- [What is needed]: Reproduced exactly, the lines from the start of the material through the line containing "below, is a forwarding" should be the whole answer, with pictures excluded.
━━━━━━
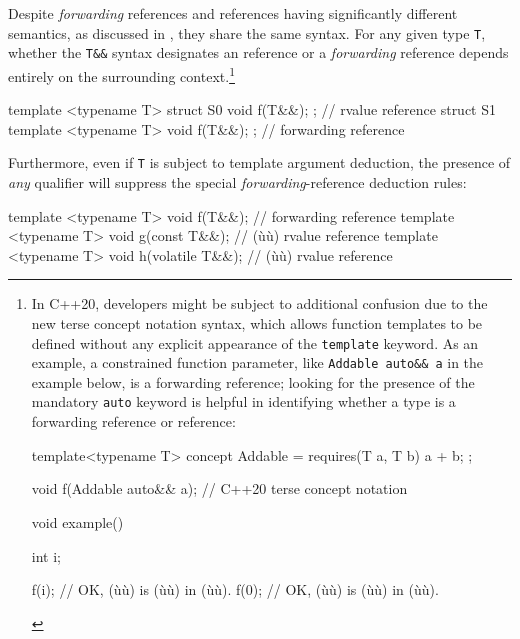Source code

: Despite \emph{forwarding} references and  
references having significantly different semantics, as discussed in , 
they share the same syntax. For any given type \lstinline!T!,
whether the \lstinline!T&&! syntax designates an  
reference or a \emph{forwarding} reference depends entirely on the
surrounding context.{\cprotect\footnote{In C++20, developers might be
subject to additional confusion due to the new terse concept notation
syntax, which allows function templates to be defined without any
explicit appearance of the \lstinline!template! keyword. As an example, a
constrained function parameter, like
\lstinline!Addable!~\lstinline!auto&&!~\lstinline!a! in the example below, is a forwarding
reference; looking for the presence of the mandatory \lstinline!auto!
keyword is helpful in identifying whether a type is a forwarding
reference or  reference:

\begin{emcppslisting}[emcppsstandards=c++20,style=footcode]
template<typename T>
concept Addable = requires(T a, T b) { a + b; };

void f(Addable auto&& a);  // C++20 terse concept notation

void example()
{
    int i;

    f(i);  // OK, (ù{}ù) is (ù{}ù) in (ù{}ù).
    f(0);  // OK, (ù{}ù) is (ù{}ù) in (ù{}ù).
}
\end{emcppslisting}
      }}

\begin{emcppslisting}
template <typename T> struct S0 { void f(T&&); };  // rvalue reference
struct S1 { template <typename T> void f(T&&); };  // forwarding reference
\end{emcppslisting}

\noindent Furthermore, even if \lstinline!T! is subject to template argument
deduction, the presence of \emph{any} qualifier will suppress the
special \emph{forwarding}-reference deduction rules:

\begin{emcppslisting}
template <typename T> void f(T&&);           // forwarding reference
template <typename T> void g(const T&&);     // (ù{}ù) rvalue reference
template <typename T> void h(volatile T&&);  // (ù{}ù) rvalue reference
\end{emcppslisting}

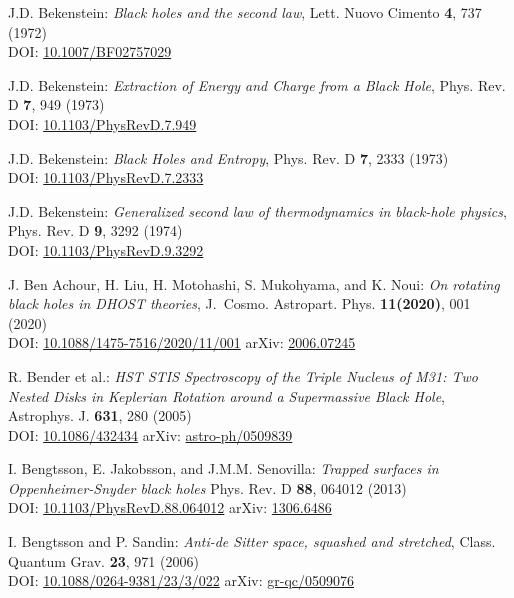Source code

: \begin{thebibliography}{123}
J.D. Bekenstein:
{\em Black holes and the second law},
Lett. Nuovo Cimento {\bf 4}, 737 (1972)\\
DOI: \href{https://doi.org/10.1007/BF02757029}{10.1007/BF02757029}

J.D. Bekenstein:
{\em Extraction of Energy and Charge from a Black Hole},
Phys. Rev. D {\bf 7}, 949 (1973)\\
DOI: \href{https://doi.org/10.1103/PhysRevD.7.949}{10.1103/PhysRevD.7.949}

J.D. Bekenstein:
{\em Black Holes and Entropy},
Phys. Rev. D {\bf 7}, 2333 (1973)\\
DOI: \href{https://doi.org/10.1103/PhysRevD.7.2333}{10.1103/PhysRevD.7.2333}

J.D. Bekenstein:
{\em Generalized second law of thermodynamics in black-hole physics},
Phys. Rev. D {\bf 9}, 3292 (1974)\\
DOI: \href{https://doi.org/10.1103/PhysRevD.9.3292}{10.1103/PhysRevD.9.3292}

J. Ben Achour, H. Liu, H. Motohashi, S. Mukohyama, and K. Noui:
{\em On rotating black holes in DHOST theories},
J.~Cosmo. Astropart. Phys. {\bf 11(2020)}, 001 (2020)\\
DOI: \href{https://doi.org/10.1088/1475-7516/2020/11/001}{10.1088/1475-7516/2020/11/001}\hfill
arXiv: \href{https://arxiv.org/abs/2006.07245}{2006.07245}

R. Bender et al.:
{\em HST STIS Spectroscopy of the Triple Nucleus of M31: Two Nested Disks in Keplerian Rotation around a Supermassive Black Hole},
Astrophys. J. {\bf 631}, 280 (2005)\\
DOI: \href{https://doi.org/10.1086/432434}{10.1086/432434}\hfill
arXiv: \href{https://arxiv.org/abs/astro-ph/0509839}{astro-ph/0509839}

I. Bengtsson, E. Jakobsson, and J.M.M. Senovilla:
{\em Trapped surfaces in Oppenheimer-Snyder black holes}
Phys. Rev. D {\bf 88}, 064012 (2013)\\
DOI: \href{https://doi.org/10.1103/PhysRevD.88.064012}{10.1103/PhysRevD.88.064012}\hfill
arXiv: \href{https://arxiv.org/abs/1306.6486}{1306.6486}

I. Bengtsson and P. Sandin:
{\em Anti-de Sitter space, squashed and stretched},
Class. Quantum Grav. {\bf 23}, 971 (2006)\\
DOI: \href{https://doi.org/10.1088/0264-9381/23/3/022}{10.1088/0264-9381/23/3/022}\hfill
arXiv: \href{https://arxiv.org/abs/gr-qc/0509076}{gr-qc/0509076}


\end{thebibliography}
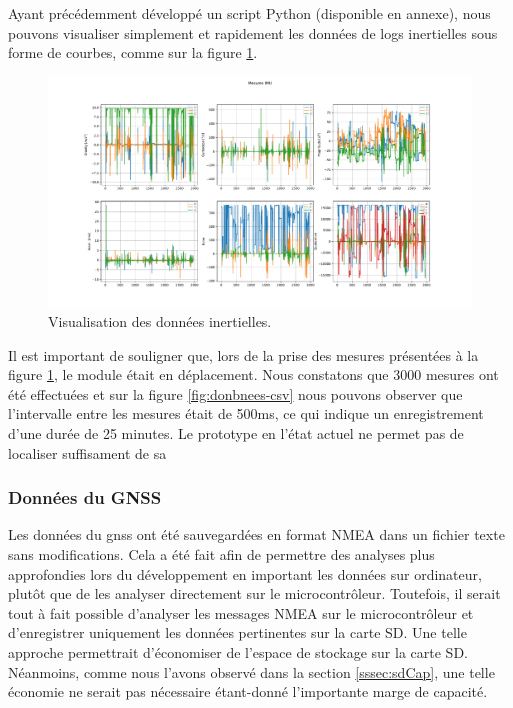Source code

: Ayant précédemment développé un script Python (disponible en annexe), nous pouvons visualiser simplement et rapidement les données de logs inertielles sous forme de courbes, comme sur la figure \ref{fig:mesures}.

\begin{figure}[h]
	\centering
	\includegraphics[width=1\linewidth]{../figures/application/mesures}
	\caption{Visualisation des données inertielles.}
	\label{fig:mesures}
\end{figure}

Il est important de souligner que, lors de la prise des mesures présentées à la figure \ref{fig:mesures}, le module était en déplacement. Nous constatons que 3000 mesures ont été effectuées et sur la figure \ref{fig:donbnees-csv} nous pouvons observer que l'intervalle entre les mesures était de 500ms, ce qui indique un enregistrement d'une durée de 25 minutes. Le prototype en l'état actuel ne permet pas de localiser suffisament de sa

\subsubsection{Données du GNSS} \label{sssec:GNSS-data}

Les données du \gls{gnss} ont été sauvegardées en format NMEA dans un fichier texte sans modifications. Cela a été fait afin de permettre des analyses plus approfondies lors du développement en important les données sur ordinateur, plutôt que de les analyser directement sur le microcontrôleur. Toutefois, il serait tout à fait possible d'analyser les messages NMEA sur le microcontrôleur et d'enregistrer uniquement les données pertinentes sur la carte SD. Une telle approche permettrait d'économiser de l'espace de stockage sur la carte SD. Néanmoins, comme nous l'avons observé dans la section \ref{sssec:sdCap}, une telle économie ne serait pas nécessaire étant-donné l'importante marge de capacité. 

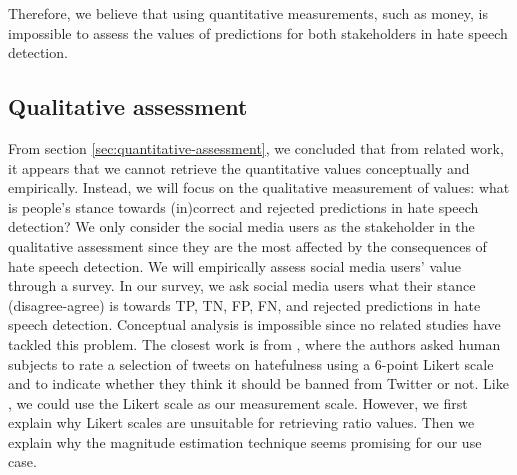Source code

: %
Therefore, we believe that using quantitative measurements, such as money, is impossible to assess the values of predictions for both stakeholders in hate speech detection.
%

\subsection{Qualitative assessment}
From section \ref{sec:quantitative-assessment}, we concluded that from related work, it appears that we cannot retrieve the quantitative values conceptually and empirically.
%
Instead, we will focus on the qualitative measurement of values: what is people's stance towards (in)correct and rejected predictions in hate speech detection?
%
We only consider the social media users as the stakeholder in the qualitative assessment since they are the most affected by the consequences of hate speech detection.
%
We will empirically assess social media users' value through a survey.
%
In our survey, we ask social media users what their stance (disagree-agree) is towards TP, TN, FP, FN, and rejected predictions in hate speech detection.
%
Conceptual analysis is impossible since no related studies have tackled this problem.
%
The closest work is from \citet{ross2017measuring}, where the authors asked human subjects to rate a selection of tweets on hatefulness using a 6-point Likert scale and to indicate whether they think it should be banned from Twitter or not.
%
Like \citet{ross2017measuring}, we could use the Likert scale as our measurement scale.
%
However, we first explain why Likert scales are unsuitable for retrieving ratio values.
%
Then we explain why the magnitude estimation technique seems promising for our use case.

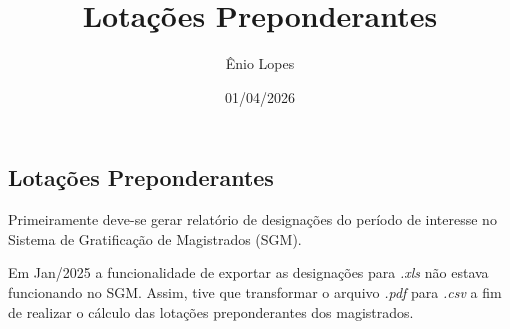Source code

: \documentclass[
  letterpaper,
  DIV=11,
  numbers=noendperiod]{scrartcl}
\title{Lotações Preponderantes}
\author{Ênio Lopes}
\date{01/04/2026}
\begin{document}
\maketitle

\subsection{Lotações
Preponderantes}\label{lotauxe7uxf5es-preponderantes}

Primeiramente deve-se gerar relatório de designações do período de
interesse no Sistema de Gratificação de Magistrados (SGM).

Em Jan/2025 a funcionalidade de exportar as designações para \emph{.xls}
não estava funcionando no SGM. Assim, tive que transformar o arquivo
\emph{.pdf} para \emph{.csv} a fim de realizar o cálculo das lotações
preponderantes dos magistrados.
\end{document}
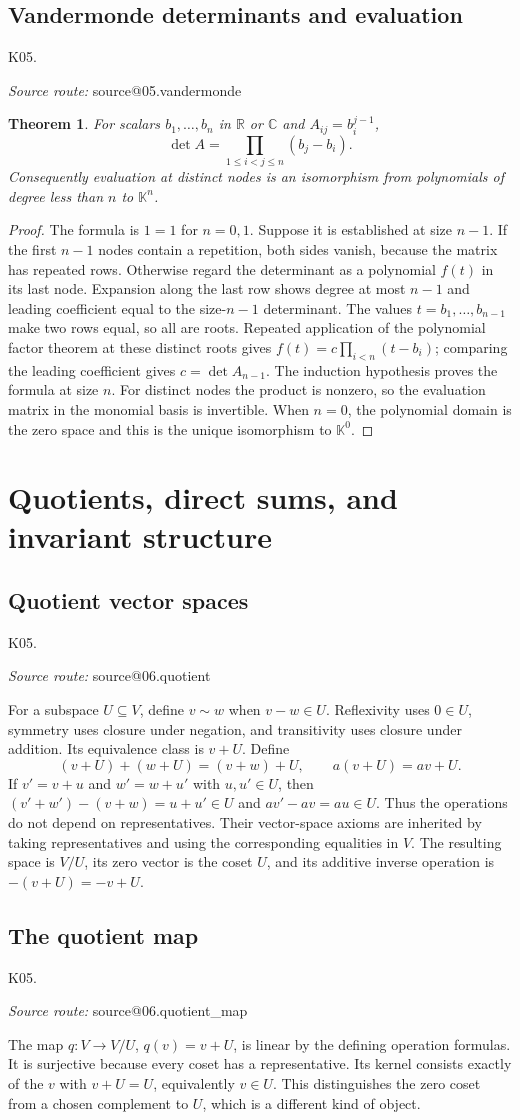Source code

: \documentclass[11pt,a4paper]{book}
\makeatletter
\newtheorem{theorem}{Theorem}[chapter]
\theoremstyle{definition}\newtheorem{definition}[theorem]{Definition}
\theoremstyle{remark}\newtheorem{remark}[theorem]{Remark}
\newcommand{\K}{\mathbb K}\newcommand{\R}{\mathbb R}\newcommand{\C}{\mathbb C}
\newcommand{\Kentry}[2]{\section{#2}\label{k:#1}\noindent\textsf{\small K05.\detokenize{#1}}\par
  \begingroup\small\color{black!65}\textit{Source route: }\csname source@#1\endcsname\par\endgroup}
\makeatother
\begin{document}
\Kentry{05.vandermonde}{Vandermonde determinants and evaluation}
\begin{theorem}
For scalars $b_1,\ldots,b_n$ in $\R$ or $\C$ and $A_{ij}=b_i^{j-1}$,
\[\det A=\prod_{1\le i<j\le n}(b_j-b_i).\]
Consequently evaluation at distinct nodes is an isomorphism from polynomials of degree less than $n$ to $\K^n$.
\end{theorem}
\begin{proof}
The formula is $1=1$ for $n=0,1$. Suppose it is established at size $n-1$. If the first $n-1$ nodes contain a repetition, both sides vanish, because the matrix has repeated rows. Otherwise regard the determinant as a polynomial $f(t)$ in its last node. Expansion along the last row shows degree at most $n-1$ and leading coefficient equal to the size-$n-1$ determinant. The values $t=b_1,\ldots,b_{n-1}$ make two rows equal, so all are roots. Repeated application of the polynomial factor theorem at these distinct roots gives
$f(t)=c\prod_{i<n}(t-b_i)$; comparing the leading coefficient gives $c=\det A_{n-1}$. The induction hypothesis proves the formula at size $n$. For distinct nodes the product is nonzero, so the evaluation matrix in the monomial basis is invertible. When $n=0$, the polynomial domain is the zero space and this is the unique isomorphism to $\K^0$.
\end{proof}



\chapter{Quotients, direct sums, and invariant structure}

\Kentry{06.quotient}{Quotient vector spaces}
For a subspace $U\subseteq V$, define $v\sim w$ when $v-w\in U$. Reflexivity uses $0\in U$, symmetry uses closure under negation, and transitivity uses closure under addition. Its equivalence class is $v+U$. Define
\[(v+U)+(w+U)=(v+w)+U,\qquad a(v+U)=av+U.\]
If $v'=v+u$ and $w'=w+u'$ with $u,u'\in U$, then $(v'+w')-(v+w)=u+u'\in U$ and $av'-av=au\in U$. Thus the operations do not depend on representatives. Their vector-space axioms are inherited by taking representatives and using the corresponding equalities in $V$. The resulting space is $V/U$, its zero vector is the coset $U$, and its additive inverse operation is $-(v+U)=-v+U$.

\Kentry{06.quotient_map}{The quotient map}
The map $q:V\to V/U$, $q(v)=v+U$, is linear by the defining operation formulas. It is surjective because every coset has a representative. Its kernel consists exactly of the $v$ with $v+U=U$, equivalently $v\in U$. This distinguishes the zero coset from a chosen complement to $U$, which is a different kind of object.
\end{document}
━━━━━━
- [Written solution]:
Source code

: Despite \emph{forwarding} references and  
references having significantly different semantics, as discussed in , 
they share the same syntax. For any given type \lstinline!T!,
whether the \lstinline!T&&! syntax designates an  
reference or a \emph{forwarding} reference depends entirely on the
surrounding context.{\cprotect\footnote{In C++20, developers might be
subject to additional confusion due to the new terse concept notation
syntax, which allows function templates to be defined without any
explicit appearance of the \lstinline!template! keyword. As an example, a
constrained function parameter, like
\lstinline!Addable!~\lstinline!auto&&!~\lstinline!a! in the example below, is a forwarding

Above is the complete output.